» **EXERCISE GOAL**: No pictures belong in the answer. Repeat all the entries exactly.

--------------------

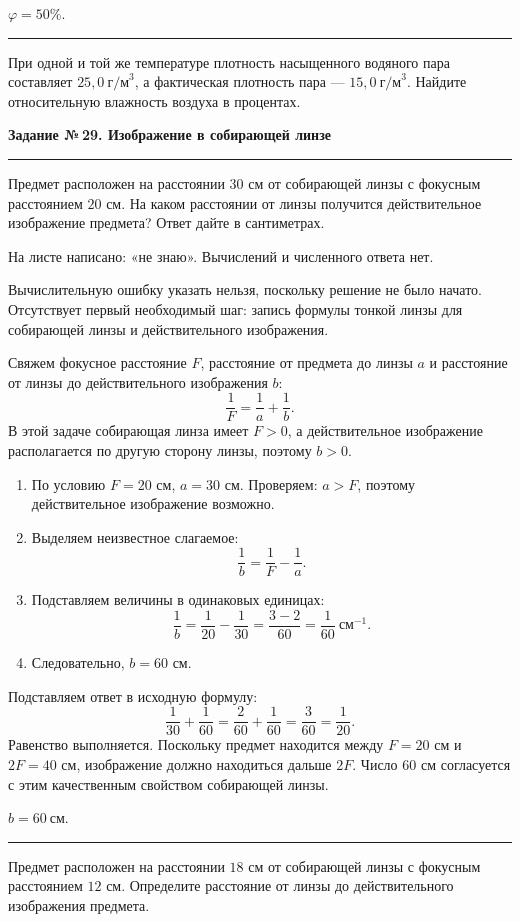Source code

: \documentclass[a4paper,11pt]{article}
\newcommand{\themelabel}[1]{\par\vspace{0.20em}\noindent{\bfseries\textcolor{darkaccent}{#1}}\par\vspace{-0.42em}}
\newcommand{\errorlabel}[1]{\par\vspace{0.20em}\noindent{\bfseries\textcolor{error}{#1}}\par\vspace{-0.42em}}
\newcommand{\tasktitle}[2]{\phantomsection\label{task:#1}{\Large\bfseries\textcolor{darkaccent}{Задание №\,#1. #2}}\par\medskip\noindent\textcolor{accent}{\rule{\linewidth}{0.7pt}}\par\medskip}
\newcommand{\checkline}{\par\vspace{0.45em}\noindent\textcolor{accent}{\rule{\linewidth}{0.4pt}}\par}
\begin{document}
\themelabel{Итог}
\(\boxed{\varphi=50\%.}\)
\checkline
\themelabel{Задача на закрепление}
При одной и той же температуре плотность насыщенного водяного пара составляет $25{,}0\ \text{г/м}^3$, а фактическая плотность пара --- $15{,}0\ \text{г/м}^3$. Найдите относительную влажность воздуха в процентах.
\clearpage

\tasktitle{29}{Изображение в собирающей линзе}
\themelabel{Текст задания}
Предмет расположен на расстоянии $30$ см от собирающей линзы с фокусным расстоянием $20$ см. На каком расстоянии от линзы получится действительное изображение предмета? Ответ дайте в сантиметрах.

\themelabel{Ваше решение и ответ}
На листе написано: «не знаю». Вычислений и численного ответа нет.

\errorlabel{Что осталось невыполненным}
Вычислительную ошибку указать нельзя, поскольку решение не было начато. Отсутствует первый необходимый шаг: запись формулы тонкой линзы для собирающей линзы и действительного изображения.

\themelabel{Ключевая идея}
Свяжем фокусное расстояние $F$, расстояние от предмета до линзы $a$ и расстояние от линзы до действительного изображения $b$:
\[
\boxed{\frac1F=\frac1a+\frac1b.}
\]
В этой задаче собирающая линза имеет $F>0$, а действительное изображение располагается по другую сторону линзы, поэтому $b>0$.

\themelabel{Полное правильное решение}
\begin{enumerate}[leftmargin=*,itemsep=0.16em]
\item По условию $F=20$ см, $a=30$ см. Проверяем: $a>F$, поэтому действительное изображение возможно.
\item Выделяем неизвестное слагаемое:
\[
\frac1b=\frac1F-\frac1a.
\]
\item Подставляем величины в одинаковых единицах:
\[
\frac1b=\frac1{20}-\frac1{30}
=\frac{3-2}{60}=\frac1{60}\ \text{см}^{-1}.
\]
\item Следовательно, $b=60$ см.
\end{enumerate}

\themelabel{Проверка}
Подставляем ответ в исходную формулу:
\[
\frac1{30}+\frac1{60}=\frac2{60}+\frac1{60}=\frac3{60}=\frac1{20}.
\]
Равенство выполняется. Поскольку предмет находится между $F=20$ см и $2F=40$ см, изображение должно находиться дальше $2F$. Число $60$ см согласуется с этим качественным свойством собирающей линзы.

\themelabel{Итог}
\(\boxed{b=60\ \text{см}.}\)
\checkline
\themelabel{Задача на закрепление}
Предмет расположен на расстоянии $18$ см от собирающей линзы с фокусным расстоянием $12$ см. Определите расстояние от линзы до действительного изображения предмета.
\clearpage
\end{document}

--------------------

» **YOUR RESPONSE**:
Source code

: \documentclass[a4paper,11pt]{article}
\newcommand{\themelabel}[1]{\par\vspace{0.20em}\noindent{\bfseries\textcolor{darkaccent}{#1}}\par\vspace{-0.42em}}
\newcommand{\errorlabel}[1]{\par\vspace{0.20em}\noindent{\bfseries\textcolor{error}{#1}}\par\vspace{-0.42em}}
\newcommand{\tasktitle}[2]{\phantomsection\label{task:#1}{\Large\bfseries\textcolor{darkaccent}{Задание №\,#1. #2}}\par\medskip\noindent\textcolor{accent}{\rule{\linewidth}{0.7pt}}\par\medskip}
\newcommand{\checkline}{\par\vspace{0.45em}\noindent\textcolor{accent}{\rule{\linewidth}{0.4pt}}\par}
\begin{document}
\themelabel{Итог}
\(\boxed{\varphi=50\%.}\)
\checkline
\themelabel{Задача на закрепление}
При одной и той же температуре плотность насыщенного водяного пара составляет $25{,}0\ \text{г/м}^3$, а фактическая плотность пара --- $15{,}0\ \text{г/м}^3$. Найдите относительную влажность воздуха в процентах.
\clearpage

\tasktitle{29}{Изображение в собирающей линзе}
\themelabel{Текст задания}
Предмет расположен на расстоянии $30$ см от собирающей линзы с фокусным расстоянием $20$ см. На каком расстоянии от линзы получится действительное изображение предмета? Ответ дайте в сантиметрах.

\themelabel{Ваше решение и ответ}
На листе написано: «не знаю». Вычислений и численного ответа нет.

\errorlabel{Что осталось невыполненным}
Вычислительную ошибку указать нельзя, поскольку решение не было начато. Отсутствует первый необходимый шаг: запись формулы тонкой линзы для собирающей линзы и действительного изображения.

\themelabel{Ключевая идея}
Свяжем фокусное расстояние $F$, расстояние от предмета до линзы $a$ и расстояние от линзы до действительного изображения $b$:
\[
\boxed{\frac1F=\frac1a+\frac1b.}
\]
В этой задаче собирающая линза имеет $F>0$, а действительное изображение располагается по другую сторону линзы, поэтому $b>0$.

\themelabel{Полное правильное решение}
\begin{enumerate}[leftmargin=*,itemsep=0.16em]
\item По условию $F=20$ см, $a=30$ см. Проверяем: $a>F$, поэтому действительное изображение возможно.
\item Выделяем неизвестное слагаемое:
\[
\frac1b=\frac1F-\frac1a.
\]
\item Подставляем величины в одинаковых единицах:
\[
\frac1b=\frac1{20}-\frac1{30}
=\frac{3-2}{60}=\frac1{60}\ \text{см}^{-1}.
\]
\item Следовательно, $b=60$ см.
\end{enumerate}

\themelabel{Проверка}
Подставляем ответ в исходную формулу:
\[
\frac1{30}+\frac1{60}=\frac2{60}+\frac1{60}=\frac3{60}=\frac1{20}.
\]
Равенство выполняется. Поскольку предмет находится между $F=20$ см и $2F=40$ см, изображение должно находиться дальше $2F$. Число $60$ см согласуется с этим качественным свойством собирающей линзы.

\themelabel{Итог}
\(\boxed{b=60\ \text{см}.}\)
\checkline
\themelabel{Задача на закрепление}
Предмет расположен на расстоянии $18$ см от собирающей линзы с фокусным расстоянием $12$ см. Определите расстояние от линзы до действительного изображения предмета.
\clearpage
\end{document}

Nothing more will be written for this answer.